Out of an NHL job for the first time in 17 years, Peter DeBoer told The Hockey News last week that he is in no rush to get back behind the bench.
It's got to be the right team, he said, in the right place and at the right time. The thinking is that DeBoer, who last coached Dallas to the conference final in 2025, will be in high demand in the summer, when a team like Toronto, Los Angeles or Edmonton might consider a coaching change.
But if you're the Oilers, you might not be able to wait that long.
There are fewer than four weeks until the playoffs begin, and the Oilers don't look like a team that will head to the Stanley Cup final for a third straight year. Instead, after losing four of their past six games, they look like a team coming apart at the seams and starting to point fingers at all that is going wrong.
The person feeling the most heat lately is coach Kris Knoblauch, who, in a roundabout way, was criticized by Connor McDavid following a 5-2 loss to the Tampa Bay Lightning on Saturday.
In a post-game interview, the Oilers captain called the Jon Cooper-coached Lightning "perfectly coached," "extremely well organized" and "very, very rehearsed in everything that they do."
When asked for his views on the Oilers' style, McDavid said "that's a coaching question," before adding "we're somewhat rehearsed and organized — but not to their level."
That's the kind of honest assessment that could come back to haunt Knoblauch, if he's unable to get the Oilers deep into the playoffs this year.
Then again, with 11 games remaining in the regular season, maybe the time to pull the plug on Knoblauch should come sooner than that.
Coaches don't typically lose their jobs this late in the season — especially ones who are behind the bench of a playoff-bound team — but it's happened before.

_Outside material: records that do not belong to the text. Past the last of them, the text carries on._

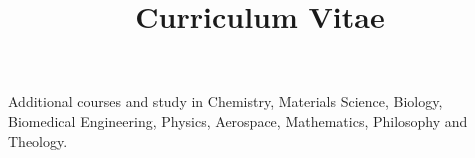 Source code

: \documentclass[skipsamekey,11pt,english]{curve}
\title{Curriculum Vitae}
\begin{document}
\makeheaders[c]
Additional courses and study in Chemistry, Materials Science, Biology, Biomedical Engineering, Physics, Aerospace, Mathematics, Philosophy and Theology.

\pagebreak




\end{document}
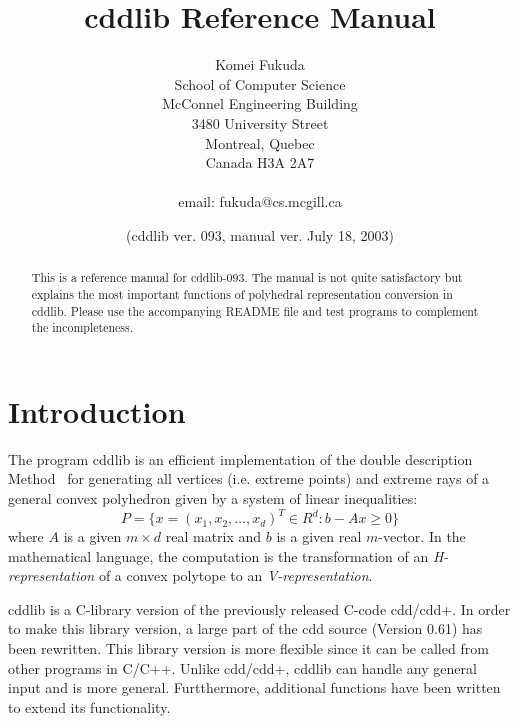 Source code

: \documentclass[11pt]{article}
\newcommand {\0} {{\bf 0}}
\begin{document}
\title{cddlib Reference Manual}
\author{Komei Fukuda\\
School of Computer Science\\
McConnel Engineering Building\\
3480 University Street\\
Montreal, Quebec\\
Canada H3A 2A7\\ \\
email: fukuda@cs.mcgill.ca\\
}
\date{ (cddlib ver. 093, manual ver. July 18, 2003)}

\maketitle
\begin{abstract}
This is a reference manual for cddlib-093.  
The manual is not quite satisfactory
but explains the most important functions of polyhedral
representation conversion in cddlib.  
Please use the accompanying README file and test programs to complement the incompleteness.
\end{abstract}

\section{Introduction} \label{INTRODUCTION}

The program  cddlib  is an efficient implementation \cite{fp-ddmr-96}  of 
the double description Method~\cite{mrtt-ddm-53}
for generating  all vertices (i.e. extreme points)
and extreme rays of a general 
convex polyhedron given by 
a system of linear inequalities:
\[
   P = \{ x=(x_1, x_2, \ldots, x_d)^T \in R^{d}:  b - A  x  \ge 0 \}
\]
where $A$ is a given $m \times d$ real matrix and 
$b$ is a given real $m$-vector.   In the mathematical
language, the computation is the transformation
of an {\em H-representation\/} of a convex polytope
to an {\em V-representation}.  

cddlib is a C-library version of the previously released C-code cdd/cdd+.
In order to make this library version, a large part of the cdd source
(Version 0.61) has been rewritten.
This library version is more flexible since it can be called from other programs in C/C++.
Unlike cdd/cdd+, cddlib can handle any general input and is more general.
Furtthermore,  additional functions have been written to extend its functionality.
\end{document}
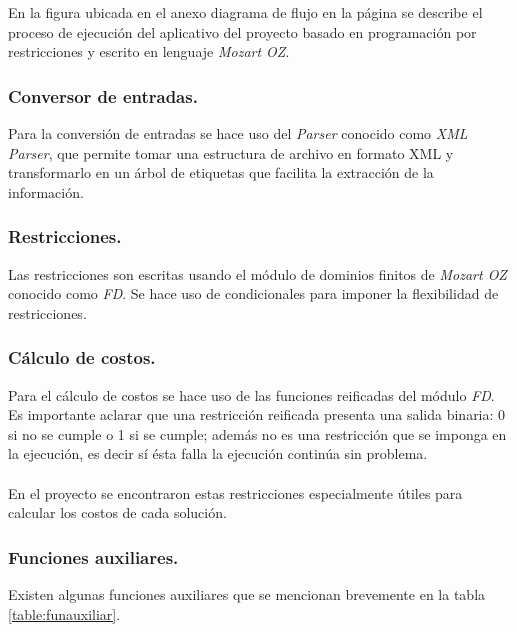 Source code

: En la figura ubicada en el anexo diagrama de flujo en la página \pageref{flujoApp} se describe el proceso de ejecución del aplicativo del proyecto basado en programación por restricciones y escrito en lenguaje \textit{Mozart OZ}. 

\subsubsection{Conversor de entradas.} \label{sec:convEntCPP}

Para la conversión de entradas se hace uso del \textit{Parser} conocido como \textit{XML Parser}, que permite tomar una estructura de archivo en formato XML y transformarlo en un árbol de etiquetas que facilita la extracción de la información.

\subsubsection{Restricciones.}

Las restricciones son escritas usando el módulo de dominios finitos de \textit{Mozart OZ} conocido como \textit{FD}. Se hace uso de condicionales para imponer la flexibilidad de restricciones.

\subsubsection{Cálculo de costos.}

Para el cálculo de costos se hace uso de las funciones reificadas del módulo \textit{FD}. Es importante aclarar que una restricción reificada presenta una salida binaria: 0 si no se cumple o 1 si se cumple; además no es una restricción que se imponga en la ejecución, es decir sí ésta falla la ejecución continúa sin problema.
\\\\
En el proyecto se encontraron estas restricciones especialmente útiles para calcular los costos de cada solución.

\subsubsection{Funciones auxiliares.}

Existen algunas funciones auxiliares que se mencionan brevemente en la tabla \ref{table:funauxiliar}.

On March 1, the Los Angeles Kings fired Jim Hillier and replaced him with associate coach D.J. Smith in the interim. At the time, the Kings were tied for the ninth-most points in the Western Conference, only three points back of the final wild-card spot. Since then, the Kings have gone 4-4-3 and are two points back.
A year ago, John Tortorella was fired on March 27, with just eight games remaining in the regular season. Of course, the Flyers were the second-worst team in the Eastern Conference at the time.
You have to go back nearly three decades to find a Stanley Cup-contending team that made a coaching change this late in the year. It happened in 1999-2000, when the New Jersey Devils fired coach Robbie Ftorek, who had led the team to the best record in the Eastern Conference, with eight games left in the season.
At the time, the Devils had lost 10 of their previous 16 games.
"We were not playing to our capabilities, in my mind," GM Lou Lamoriello said at the time. "I did not see this changing. I did not think we would come out of this slump... and go forward."
Knee-jerk reaction or not, it turned out to be the right move.
The Devils, who replaced Ftorek with assistant coach Larry Robinson, went on to win the Stanley Cup.
Could DeBoer do the same? Possibly.
The 57-year-old is a two-time Stanley Cup finalist. He's also someone who has taken three different teams to the conference final in six of the past eight years. Most recently, DeBoer was behind the bench in Dallas, where he got a first-hand look at an Oilers team that defeated the Stars in five games in the conference final.
DeBoer was fired after losing that series.
And while he has spent the past year out of the NHL, he technically hasn't left the bench. He was an associate coach on Canada's Olympic team, where he had the opportunity to coach McDavid.
DeBoer said that Olympic experience, combined with taking a breather from the daily grind of the NHL, has provided him with a new perspective on coaching.
"I know I'm a better coach for it," he said.